Photo by Jon Cospito, Courtesy of Eva Nosidam Productions

For a film about aliens, Unidentified Objects is deeply human. Peter (Matthew August Jeffers) and Winona (Sarah Hay) are neighbors, but they’re polar opposite strangers. Where Peter is gloomy and depressed, Winona is a ray of sunshine. Their lives collide when Winona asks Peter for a favor: she’d like to borrow his car to travel across Canada to the site of an alien abduction. Together, the two embark on a life-changing road trip.

Director Juan Felipe Zuleta sat down with Beyond the Cinerama Dome to discuss the development process, the importance of representation, and the necessity of hope.

Zuleta conceptualized the plot of Unidentified Objects with his long-time collaborator, Leland Frankel. From start to finish, the writing process took three weeks. “This was the screenplay that came the fastest to us in some way,” Zuleta explains. “It almost, like, fell from the sky. I know it sounds crazy.”

The film’s title also came along fairly early in the process which is unusual for Zuleta. He’s currently working on projects that have been in development for years, but are still without a name. Unidentified Objects works on multiple levels. The phrase has ties to aliens and the concept of UFOs which speaks to the film’s science fiction elements. It’s a genre that Zuleta loves. He’s intrigued by science fiction’s ability to create more freedom in storytelling. Particularly, Zuleta touches on “the way science fiction is used as a tool. Like from the school of Guillermo del Toro…Science fiction as a medium to really reflect on our times.
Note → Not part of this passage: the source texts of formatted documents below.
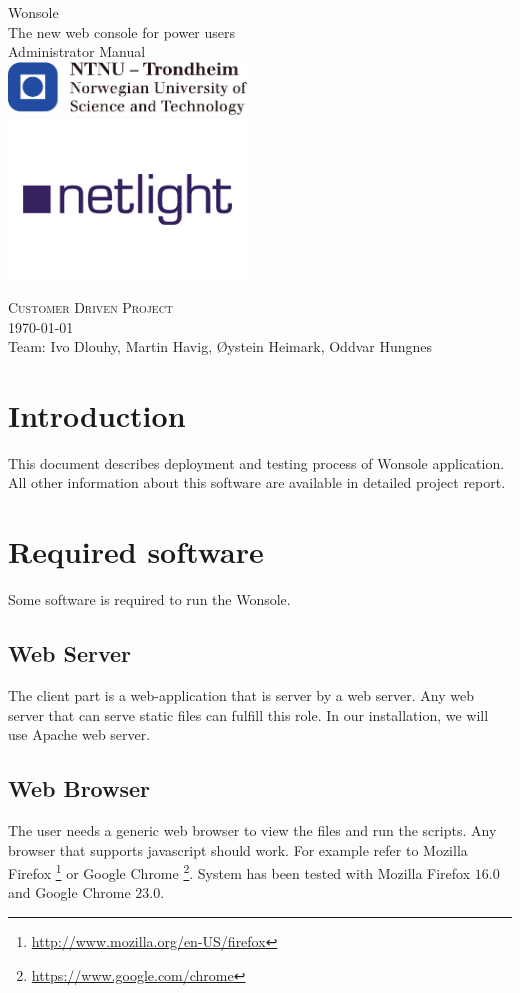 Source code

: \documentclass[10pt,a4paper,oneside]{report}
\begin{document}
\thispagestyle{empty}
\begin{center}
	{\Huge Wonsole} \\
	\medskip
	{\LARGE The new web console for power users} \\ 
	\bigskip
	{\Huge Administrator Manual} \\ 
	\includegraphics[width=2.5in]{image/logo-ntnu.pdf} \\
	\includegraphics[width=2.5in]{image/logo-netlight.png}
\end{center}
{\Large \textsc{Customer Driven Project}} \\
{\large \today \\Team: Ivo Dlouhy, Martin Havig, Øystein Heimark, Oddvar Hungnes}
\newpage


\setcounter{tocdepth}{1}
\tableofcontents
\clearpage
\chapter{Introduction}
This document describes deployment and testing process of Wonsole application.
All other information about this software are available in detailed project
report.
\chapter{Required software}
Some software is required to run the Wonsole. 
\section{Web Server}
The client part is a web-application that is server by a web server. Any web
server that can serve static files can fulfill this role. In our installation,
we will use Apache web server.

\section{Web Browser}
The user needs a generic web browser to view the files and run the scripts. Any
browser that supports javascript should work. For example refer to Mozilla
Firefox \footnote{\url{http://www.mozilla.org/en-US/firefox}} or Google Chrome
\footnote{\url{https://www.google.com/chrome}}. System has been tested with
Mozilla Firefox $16.0$ and Google Chrome $23.0$. 
\end{document}
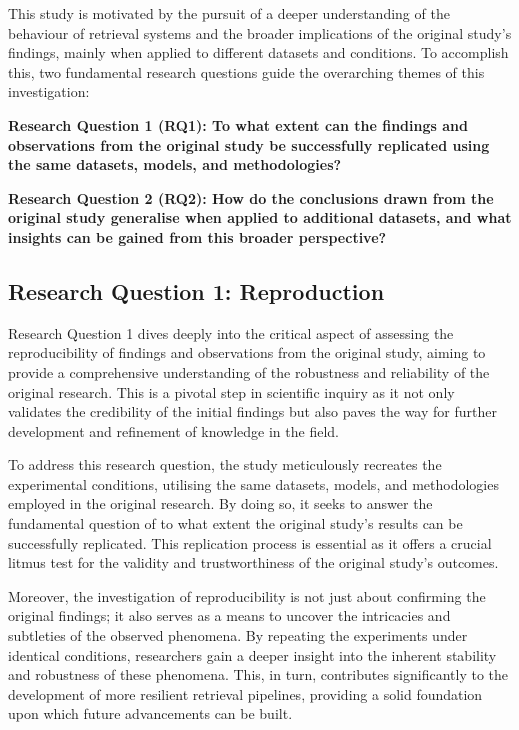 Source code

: This study is motivated by the pursuit of a deeper understanding of the behaviour of retrieval systems and the broader implications of the original study's findings, mainly when applied to different datasets and conditions. To accomplish this, two fundamental research questions guide the overarching themes of this investigation:

\textbf{Research Question 1 (RQ1): To what extent can the findings and observations from the original study be successfully replicated using the same datasets, models, and methodologies?}

\textbf{Research Question 2 (RQ2): How do the conclusions drawn from the original study generalise when applied to additional datasets, and what insights can be gained from this broader perspective?} 

\subsection{Research Question 1: Reproduction}
Research Question 1 dives deeply into the critical aspect of assessing the reproducibility of findings and observations from the original study, aiming to provide a comprehensive understanding of the robustness and reliability of the original research. This is a pivotal step in scientific inquiry as it not only validates the credibility of the initial findings but also paves the way for further development and refinement of knowledge in the field.

To address this research question, the study meticulously recreates the experimental conditions, utilising the same datasets, models, and methodologies employed in the original research. By doing so, it seeks to answer the fundamental question of to what extent the original study's results can be successfully replicated. This replication process is essential as it offers a crucial litmus test for the validity and trustworthiness of the original study's outcomes.

Moreover, the investigation of reproducibility is not just about confirming the original findings; it also serves as a means to uncover the intricacies and subtleties of the observed phenomena. By repeating the experiments under identical conditions, researchers gain a deeper insight into the inherent stability and robustness of these phenomena. This, in turn, contributes significantly to the development of more resilient retrieval pipelines, providing a solid foundation upon which future advancements can be built.

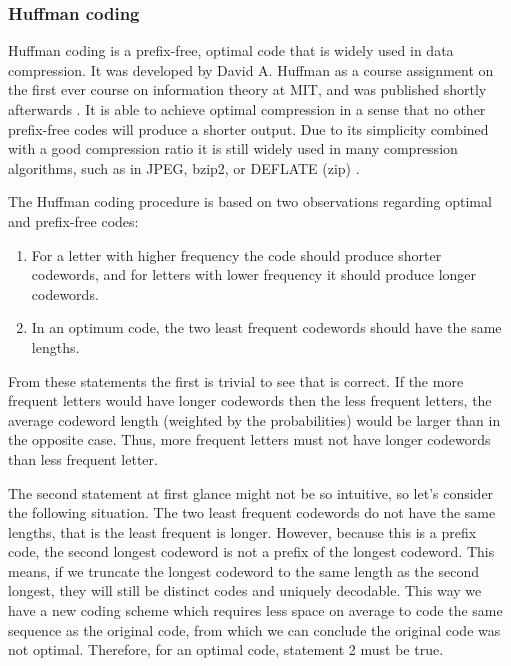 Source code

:  

      \subsubsection{Huffman coding}

      Huffman coding is a prefix-free, optimal code that is widely used in data compression. It was developed by David A. Huffman as a course assignment on the first ever course on information theory at MIT, and was published shortly afterwards \cite{huffman_method_1952}. It is able to achieve optimal compression in a sense that no other prefix-free codes will produce a shorter output. Due to its simplicity combined with a good compression ratio it is still widely used in many compression algorithms, such as in JPEG, bzip2, or DEFLATE (zip) \cite{salomon_handbook_2010}.
      
  
      The Huffman coding procedure is based on two observations regarding optimal and prefix-free codes:
      \begin{enumerate}
        \item For a letter with higher frequency the code should produce shorter codewords, and for letters with lower frequency it should produce longer codewords.
        \item In an optimum code, the two least frequent codewords should have the same lengths.
      \end{enumerate}
  
      From these statements the first is trivial to see that is correct. If the more frequent letters would have longer codewords then the less frequent letters, the average codeword length (weighted by the probabilities) would be larger than in the opposite case. Thus, more frequent letters must not have longer codewords than less frequent letter.
  
      The second statement at first glance might not be so intuitive, so let's consider the following situation. The two least frequent codewords do not have the same lengths, that is the least frequent is longer. However, because this is a prefix code, the second longest codeword is not a prefix of the longest codeword. This means, if we truncate the longest codeword to the same length as the second longest, they will still be distinct codes and uniquely decodable. This way we have a new coding scheme which requires less space on average to code the same sequence as the original code, from which we can conclude the original code was not optimal. Therefore, for an optimal code, statement 2 must be true.
  
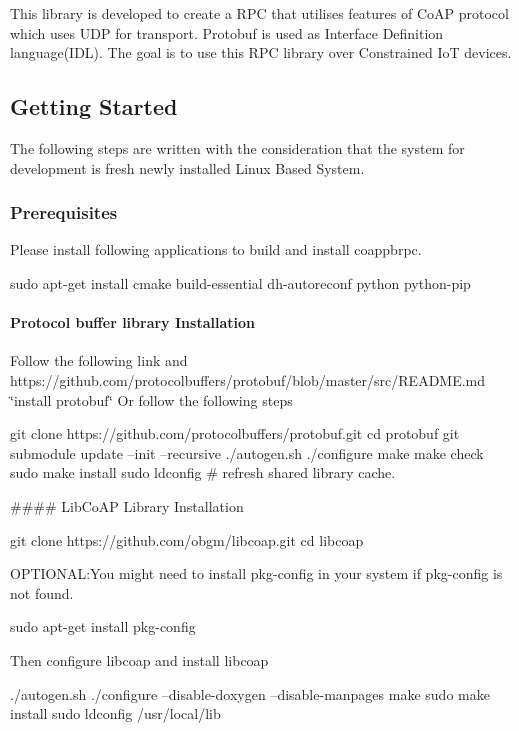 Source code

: This library is developed to create a R\+PC that utilises features of Co\+AP protocol which uses U\+DP for transport. Protobuf is used as Interface Definition language(\+I\+D\+L). The goal is to use this R\+PC library over Constrained IoT devices.

\subsection*{Getting Started}

The following steps are written with the consideration that the system for development is fresh newly installed Linux Based System.

\subsubsection*{Prerequisites}

Please install following applications to build and install coappbrpc. 
\begin{DoxyCode}
sudo apt-get install cmake build-essential dh-autoreconf python python-pip
\end{DoxyCode}
 \paragraph*{Protocol buffer library Installation}

Follow the following link and https\+://github.com/protocolbuffers/protobuf/blob/master/src/\+R\+E\+A\+D\+M\+E.\+md \char`\"{}install protobuf\char`\"{} Or follow the following steps 
\begin{DoxyCode}
git clone https://github.com/protocolbuffers/protobuf.git
cd protobuf
git submodule update --init --recursive
./autogen.sh
./configure
make
make check
sudo make install
sudo ldconfig # refresh shared library cache.
\end{DoxyCode}


\#\#\#\# Lib\+Co\+AP Library Installation 
\begin{DoxyCode}
git clone https://github.com/obgm/libcoap.git
cd libcoap
\end{DoxyCode}
 O\+P\+T\+I\+O\+N\+AL\+:You might need to install pkg-\/config in your system if \textquotesingle{}pkg-\/config\textquotesingle{} is not found. 
\begin{DoxyCode}
sudo apt-get install pkg-config
\end{DoxyCode}
 Then configure libcoap and install libcoap 
\begin{DoxyCode}
./autogen.sh
./configure --disable-doxygen --disable-manpages
make
sudo make install
sudo ldconfig /usr/local/lib
\end{DoxyCode}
And how it allows you to bend certain things.”

Unidentified Objects Film, LLC

More than the extraterrestrial and fantastical elements, Unidentified Objects also speaks to the main characters’ struggles with fitting in. “We wanted to explore identity through the perspective of what it means to be an alien,” Zuleta says. “Being an unidentified object. Being like somebody who doesn’t belong. [Aliens] just fit perfectly.”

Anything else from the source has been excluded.